Freins et silence de Gubkin
Entre-temps, Yermakov établit que la locomotive électrique de Timonin a quitté le dépôt avec un système de freinage d’urgence défectueux : les relevés du compteur de vitesse indiquent une décélération insuffisante lors du freinage. Cela signifie que, même avec une réaction rapide, le conducteur n’a pas pu arrêter le train au moment opportun.
Au cours d’une conversation informelle « sur l’établi », Gubkin laisse d’abord échapper que le compresseur ne produisait pas la pression adéquate. Mais lors de l’interrogatoire officiel, il se rétracte complètement, qualifiant ses propos de divagations d’ivrogne et répétant obstinément que tout fonctionnait correctement. Ermakov comprend que le jeune homme a été intimidé, mais il ne parvient pas à le faire craquer.
La veuve et la pression de la ville
La veuve de Timonine, Larissa Vassilievna, travaille comme serveuse au restaurant Kavkazsky. Lors de son interrogatoire, elle a déclaré que la veille de sa mort, son mari s’était comporté étrangement : il était resté silencieux tout le long du trajet du retour, puis l’avait enlacée sur le pas de la porte comme pour lui dire adieu. Elle est persuadée qu’il avait eu une prémonition de sa mort. Malgré son calme apparent, à la fin de la conversation, la veuve a éclaté en sanglots et a perdu connaissance.
Plus tard, elle retrouve Yermakov dans un restaurant et exige qu’il parte : selon elle, « toute la ville » est contre l’enquête — Panteleïev est déjà mort, Zhenya est irrécupérable et personne ne se soucie des coupables. La pression silencieuse sur l’enquêteur s’intensifie : la pièce l’appelle… et le silence règne.

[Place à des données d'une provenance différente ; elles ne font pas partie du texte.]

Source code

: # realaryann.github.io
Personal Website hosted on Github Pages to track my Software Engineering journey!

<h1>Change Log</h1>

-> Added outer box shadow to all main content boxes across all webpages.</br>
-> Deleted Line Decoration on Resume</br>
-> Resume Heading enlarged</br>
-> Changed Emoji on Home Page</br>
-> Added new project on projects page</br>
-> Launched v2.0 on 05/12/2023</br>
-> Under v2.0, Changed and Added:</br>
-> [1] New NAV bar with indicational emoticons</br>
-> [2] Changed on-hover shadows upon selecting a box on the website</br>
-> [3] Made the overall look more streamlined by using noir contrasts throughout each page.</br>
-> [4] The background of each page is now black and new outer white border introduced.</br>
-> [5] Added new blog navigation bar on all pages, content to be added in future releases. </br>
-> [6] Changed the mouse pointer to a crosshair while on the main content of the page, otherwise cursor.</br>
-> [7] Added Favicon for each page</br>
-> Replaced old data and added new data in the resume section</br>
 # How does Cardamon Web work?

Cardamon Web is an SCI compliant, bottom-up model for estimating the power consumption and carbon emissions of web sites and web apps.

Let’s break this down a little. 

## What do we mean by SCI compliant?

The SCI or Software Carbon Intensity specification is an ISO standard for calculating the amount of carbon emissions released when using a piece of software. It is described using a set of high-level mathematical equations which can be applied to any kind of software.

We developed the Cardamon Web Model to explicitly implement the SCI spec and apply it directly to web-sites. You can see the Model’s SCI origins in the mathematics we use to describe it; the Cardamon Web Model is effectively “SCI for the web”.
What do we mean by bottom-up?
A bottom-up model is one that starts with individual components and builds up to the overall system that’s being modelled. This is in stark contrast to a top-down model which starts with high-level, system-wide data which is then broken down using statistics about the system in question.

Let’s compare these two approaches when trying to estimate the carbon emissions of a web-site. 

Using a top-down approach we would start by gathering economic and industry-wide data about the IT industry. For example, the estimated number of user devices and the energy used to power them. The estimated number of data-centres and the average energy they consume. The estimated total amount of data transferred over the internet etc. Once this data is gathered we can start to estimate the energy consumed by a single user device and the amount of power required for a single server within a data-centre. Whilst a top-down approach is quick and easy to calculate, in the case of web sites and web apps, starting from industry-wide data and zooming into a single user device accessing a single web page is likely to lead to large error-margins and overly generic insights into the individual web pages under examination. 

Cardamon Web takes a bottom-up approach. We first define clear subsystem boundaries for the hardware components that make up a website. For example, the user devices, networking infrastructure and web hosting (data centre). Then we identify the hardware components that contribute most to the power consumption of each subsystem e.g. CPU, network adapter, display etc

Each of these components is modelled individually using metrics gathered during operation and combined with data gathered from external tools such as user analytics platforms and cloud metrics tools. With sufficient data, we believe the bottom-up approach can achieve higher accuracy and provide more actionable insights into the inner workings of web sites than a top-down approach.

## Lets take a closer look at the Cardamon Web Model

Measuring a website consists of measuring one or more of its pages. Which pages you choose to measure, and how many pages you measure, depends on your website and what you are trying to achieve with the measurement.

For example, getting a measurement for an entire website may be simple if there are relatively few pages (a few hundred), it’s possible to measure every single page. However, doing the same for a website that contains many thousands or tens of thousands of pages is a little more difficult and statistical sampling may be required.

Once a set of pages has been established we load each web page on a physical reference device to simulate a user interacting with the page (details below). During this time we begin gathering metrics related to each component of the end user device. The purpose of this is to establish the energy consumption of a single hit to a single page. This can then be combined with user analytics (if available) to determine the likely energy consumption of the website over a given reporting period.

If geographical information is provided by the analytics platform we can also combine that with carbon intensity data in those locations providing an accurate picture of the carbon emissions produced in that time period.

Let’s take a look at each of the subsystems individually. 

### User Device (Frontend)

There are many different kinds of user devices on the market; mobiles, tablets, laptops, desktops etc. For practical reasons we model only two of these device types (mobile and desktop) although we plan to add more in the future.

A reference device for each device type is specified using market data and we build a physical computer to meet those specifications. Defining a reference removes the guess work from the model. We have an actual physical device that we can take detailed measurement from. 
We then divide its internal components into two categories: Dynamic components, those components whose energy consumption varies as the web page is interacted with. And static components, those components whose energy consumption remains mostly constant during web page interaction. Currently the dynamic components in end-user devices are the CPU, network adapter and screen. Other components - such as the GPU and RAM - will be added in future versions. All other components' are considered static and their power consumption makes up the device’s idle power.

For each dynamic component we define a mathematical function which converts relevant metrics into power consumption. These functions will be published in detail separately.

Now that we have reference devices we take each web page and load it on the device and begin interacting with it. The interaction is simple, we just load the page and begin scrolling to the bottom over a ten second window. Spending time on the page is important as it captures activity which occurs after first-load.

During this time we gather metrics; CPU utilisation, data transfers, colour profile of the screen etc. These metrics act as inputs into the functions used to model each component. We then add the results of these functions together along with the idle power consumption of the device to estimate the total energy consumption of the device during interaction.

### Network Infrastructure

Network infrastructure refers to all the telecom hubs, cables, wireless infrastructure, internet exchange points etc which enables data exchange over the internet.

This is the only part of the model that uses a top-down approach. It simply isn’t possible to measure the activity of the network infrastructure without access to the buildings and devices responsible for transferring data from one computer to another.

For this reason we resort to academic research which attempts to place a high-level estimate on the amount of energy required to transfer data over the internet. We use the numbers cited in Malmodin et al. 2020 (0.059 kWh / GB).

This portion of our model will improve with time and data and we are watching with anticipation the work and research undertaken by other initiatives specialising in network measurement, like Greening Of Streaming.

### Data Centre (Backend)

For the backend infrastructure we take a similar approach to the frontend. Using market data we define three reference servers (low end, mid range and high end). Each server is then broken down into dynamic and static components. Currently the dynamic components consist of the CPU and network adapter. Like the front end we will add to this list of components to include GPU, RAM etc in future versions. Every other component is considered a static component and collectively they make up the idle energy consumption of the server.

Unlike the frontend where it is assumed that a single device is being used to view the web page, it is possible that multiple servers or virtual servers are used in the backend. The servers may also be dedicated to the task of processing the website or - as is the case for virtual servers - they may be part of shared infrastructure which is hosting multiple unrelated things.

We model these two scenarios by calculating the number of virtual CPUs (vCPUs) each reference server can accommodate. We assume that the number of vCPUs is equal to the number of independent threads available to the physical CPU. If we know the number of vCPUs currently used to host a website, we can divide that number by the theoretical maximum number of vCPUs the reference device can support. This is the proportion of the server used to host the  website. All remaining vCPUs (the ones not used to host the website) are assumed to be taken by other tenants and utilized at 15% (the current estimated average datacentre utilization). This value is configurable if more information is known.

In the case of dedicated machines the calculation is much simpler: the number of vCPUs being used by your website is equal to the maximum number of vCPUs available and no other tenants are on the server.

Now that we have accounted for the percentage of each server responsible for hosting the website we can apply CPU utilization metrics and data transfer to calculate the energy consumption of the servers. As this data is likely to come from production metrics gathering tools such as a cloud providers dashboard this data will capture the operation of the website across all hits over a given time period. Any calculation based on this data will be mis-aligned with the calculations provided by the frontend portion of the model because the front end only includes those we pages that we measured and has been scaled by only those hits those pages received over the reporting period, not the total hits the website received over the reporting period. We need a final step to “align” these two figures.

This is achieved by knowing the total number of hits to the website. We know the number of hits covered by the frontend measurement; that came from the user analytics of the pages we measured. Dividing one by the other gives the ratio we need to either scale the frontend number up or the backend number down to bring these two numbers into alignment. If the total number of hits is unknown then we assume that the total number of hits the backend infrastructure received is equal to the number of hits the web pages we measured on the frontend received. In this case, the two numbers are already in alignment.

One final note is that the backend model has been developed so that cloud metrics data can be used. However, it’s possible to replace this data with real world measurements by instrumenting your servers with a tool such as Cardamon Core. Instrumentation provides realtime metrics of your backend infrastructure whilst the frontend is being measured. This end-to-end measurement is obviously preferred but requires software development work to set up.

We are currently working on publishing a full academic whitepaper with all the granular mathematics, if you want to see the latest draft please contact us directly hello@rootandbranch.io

Malinine et Ermakov : un différend sur le droit et la conscience
Le journaliste Malinin rédige un article faisant l’éloge de Timonin, le qualifiant de héros. Yermakov, après lecture, engage un débat ouvert : il estime que de tels articles donnent une image déformée de la réalité et dissuadent les gens d’assumer leurs responsabilités. Malinin rétorque : les procureurs ne manquent pas, mais les avocats de la défense sont rares ; ne serait-ce que pour la pension de sa mère et le logement de la veuve, cela vaudrait la peine d’écrire.
Leur affrontement atteint son paroxysme : Ermakov qualifie Malinine de « mal incarné », capable de tromper les gens avec ses fables, et s’en va, se retenant de justesse. La coexistence de deux individus aux conceptions opposées de la justice devient un thème récurrent du récit.
Finale : rallye et forêt
Un rassemblement et l’inauguration d’un monument à la mémoire des deux Timonine – le père, Mikhaïl, décédé après la guerre, et le fils, Evgueni – ont lieu en ville. Une équipe de télévision, menée par Marina, filme Golovanov, qui évoque ses liens de toujours avec la famille. Pendant ce temps, l’enquête d’Ermakov se poursuit : le dysfonctionnement de la locomotive est avéré, mais Goubkine s’est officiellement rétracté et Panteleïev est mort.
Les anciens passagers du train tragique se rassemblent pour une marche commémorative en forêt. Parmi eux, Malinin et Marina. Ils déambulent sur le sentier, croisant d’autres personnes impliquées dans la catastrophe de ce matin-là : certains prennent leur petit-déjeuner dans une clairière, d’autres cueillent des framboises, d’autres encore dorment. Malinin s’allonge dans l’herbe. La forêt résonne de voix.